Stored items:

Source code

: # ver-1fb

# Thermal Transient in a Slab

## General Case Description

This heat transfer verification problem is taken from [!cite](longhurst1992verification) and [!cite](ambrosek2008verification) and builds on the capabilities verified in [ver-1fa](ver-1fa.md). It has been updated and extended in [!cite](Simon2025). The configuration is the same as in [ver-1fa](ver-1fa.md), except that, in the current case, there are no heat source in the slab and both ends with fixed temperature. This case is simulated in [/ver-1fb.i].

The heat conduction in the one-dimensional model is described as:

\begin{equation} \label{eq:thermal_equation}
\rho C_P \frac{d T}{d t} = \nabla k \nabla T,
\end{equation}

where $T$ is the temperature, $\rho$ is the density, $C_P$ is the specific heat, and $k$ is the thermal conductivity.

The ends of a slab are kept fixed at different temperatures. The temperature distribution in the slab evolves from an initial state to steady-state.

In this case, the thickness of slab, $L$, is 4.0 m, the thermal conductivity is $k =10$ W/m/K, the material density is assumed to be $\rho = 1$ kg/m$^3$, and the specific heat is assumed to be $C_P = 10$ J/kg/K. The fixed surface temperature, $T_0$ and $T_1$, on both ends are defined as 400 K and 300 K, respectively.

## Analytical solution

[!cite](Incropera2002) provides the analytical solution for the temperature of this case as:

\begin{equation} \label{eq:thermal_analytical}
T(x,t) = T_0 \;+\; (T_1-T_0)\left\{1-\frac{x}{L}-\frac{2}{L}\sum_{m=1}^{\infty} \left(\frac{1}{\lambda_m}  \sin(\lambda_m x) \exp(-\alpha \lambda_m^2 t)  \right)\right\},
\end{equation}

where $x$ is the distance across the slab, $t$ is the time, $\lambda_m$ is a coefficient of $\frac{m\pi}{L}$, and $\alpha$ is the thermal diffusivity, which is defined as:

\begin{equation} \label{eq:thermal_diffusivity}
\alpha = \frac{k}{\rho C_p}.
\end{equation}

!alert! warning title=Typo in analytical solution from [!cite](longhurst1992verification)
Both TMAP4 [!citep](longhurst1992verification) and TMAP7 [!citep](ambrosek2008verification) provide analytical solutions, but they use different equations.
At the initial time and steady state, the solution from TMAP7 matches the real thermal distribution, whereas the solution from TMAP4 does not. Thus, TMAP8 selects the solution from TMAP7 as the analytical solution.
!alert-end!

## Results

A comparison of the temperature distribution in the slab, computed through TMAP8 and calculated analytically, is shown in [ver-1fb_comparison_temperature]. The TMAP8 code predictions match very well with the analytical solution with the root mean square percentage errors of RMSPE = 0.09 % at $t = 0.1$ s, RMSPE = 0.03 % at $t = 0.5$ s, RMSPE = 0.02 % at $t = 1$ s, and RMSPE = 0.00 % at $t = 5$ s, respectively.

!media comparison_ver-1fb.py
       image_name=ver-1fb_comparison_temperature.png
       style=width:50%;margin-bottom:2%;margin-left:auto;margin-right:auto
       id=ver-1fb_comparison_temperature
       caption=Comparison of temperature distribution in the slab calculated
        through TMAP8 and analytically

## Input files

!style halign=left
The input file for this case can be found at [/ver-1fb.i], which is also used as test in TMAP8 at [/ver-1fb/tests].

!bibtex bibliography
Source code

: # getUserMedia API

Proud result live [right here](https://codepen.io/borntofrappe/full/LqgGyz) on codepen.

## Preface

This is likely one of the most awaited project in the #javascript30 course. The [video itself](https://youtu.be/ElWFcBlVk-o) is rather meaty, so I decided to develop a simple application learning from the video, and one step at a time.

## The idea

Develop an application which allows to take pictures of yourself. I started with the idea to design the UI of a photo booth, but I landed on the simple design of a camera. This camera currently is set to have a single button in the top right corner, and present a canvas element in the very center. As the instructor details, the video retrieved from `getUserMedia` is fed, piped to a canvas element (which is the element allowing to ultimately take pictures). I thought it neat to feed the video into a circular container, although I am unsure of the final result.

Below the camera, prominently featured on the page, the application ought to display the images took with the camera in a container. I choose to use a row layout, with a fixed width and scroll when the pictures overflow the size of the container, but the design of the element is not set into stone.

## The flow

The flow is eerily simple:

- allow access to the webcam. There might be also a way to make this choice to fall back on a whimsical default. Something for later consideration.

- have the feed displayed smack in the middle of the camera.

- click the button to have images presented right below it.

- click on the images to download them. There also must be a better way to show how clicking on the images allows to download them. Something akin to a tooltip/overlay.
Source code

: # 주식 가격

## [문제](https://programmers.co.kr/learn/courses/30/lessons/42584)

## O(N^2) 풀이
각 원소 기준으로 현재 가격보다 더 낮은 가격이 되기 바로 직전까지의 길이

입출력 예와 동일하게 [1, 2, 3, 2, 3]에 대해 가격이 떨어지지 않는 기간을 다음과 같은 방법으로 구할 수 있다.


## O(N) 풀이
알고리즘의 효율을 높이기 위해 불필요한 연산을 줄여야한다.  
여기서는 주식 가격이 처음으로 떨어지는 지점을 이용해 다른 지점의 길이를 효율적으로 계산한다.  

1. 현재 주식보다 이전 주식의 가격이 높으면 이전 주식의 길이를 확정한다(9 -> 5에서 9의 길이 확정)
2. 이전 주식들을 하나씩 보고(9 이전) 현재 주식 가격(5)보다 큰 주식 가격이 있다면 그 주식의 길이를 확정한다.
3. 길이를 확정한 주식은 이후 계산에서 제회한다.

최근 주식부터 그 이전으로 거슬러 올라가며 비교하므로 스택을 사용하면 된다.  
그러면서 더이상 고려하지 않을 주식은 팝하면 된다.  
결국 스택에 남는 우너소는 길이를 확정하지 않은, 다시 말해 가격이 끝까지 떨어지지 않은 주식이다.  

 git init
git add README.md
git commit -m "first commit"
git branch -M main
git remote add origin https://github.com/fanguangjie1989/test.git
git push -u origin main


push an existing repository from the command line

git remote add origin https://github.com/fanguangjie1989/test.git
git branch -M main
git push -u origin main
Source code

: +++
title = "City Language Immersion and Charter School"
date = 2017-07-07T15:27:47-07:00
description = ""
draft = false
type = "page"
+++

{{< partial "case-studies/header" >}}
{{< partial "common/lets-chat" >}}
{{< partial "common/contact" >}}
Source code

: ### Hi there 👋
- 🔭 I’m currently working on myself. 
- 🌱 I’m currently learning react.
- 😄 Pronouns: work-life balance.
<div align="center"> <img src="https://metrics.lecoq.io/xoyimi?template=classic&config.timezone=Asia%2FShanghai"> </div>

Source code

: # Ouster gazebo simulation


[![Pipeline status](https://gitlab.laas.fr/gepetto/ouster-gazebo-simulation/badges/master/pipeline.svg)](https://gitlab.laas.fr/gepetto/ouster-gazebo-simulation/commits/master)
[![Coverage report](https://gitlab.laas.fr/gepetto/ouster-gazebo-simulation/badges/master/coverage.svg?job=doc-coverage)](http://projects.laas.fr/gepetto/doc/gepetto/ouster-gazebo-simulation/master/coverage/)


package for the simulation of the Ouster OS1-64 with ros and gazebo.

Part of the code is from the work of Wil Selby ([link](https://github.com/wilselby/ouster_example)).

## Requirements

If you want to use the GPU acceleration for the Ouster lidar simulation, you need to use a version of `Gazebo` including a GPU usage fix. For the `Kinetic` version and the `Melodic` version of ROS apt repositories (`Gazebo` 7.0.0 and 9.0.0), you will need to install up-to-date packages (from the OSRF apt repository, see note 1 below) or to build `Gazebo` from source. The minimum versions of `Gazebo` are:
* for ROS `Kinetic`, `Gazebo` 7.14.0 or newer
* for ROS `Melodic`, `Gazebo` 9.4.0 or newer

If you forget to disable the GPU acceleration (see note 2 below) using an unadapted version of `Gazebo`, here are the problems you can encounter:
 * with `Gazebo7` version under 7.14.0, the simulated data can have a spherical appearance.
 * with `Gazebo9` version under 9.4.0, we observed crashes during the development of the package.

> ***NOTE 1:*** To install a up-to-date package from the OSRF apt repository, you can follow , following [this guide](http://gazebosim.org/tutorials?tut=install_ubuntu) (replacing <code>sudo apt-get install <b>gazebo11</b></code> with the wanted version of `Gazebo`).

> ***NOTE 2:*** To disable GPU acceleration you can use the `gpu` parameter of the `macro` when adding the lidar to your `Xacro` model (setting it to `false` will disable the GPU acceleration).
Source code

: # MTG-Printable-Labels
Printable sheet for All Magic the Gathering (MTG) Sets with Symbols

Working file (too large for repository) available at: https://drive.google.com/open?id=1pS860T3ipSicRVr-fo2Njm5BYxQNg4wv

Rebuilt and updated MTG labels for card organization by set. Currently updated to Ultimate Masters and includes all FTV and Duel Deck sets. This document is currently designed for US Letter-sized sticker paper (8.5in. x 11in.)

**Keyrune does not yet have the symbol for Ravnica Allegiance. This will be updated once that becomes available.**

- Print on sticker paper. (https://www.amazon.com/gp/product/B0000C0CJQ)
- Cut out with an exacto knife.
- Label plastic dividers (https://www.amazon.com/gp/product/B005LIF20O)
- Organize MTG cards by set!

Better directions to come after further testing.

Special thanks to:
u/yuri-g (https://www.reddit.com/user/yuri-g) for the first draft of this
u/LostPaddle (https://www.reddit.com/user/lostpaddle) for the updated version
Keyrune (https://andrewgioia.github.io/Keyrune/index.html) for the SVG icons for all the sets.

**WORK REQUEST:**
Find every line in the records that has the word "initial". Copy those lines.

**ANSWER:**
The ends of a slab are kept fixed at different temperatures. The temperature distribution in the slab evolves from an initial state to steady-state.
At the initial time and steady state, the solution from TMAP7 matches the real thermal distribution, whereas the solution from TMAP4 does not. Thus, TMAP8 selects the solution from TMAP7 as the analytical solution.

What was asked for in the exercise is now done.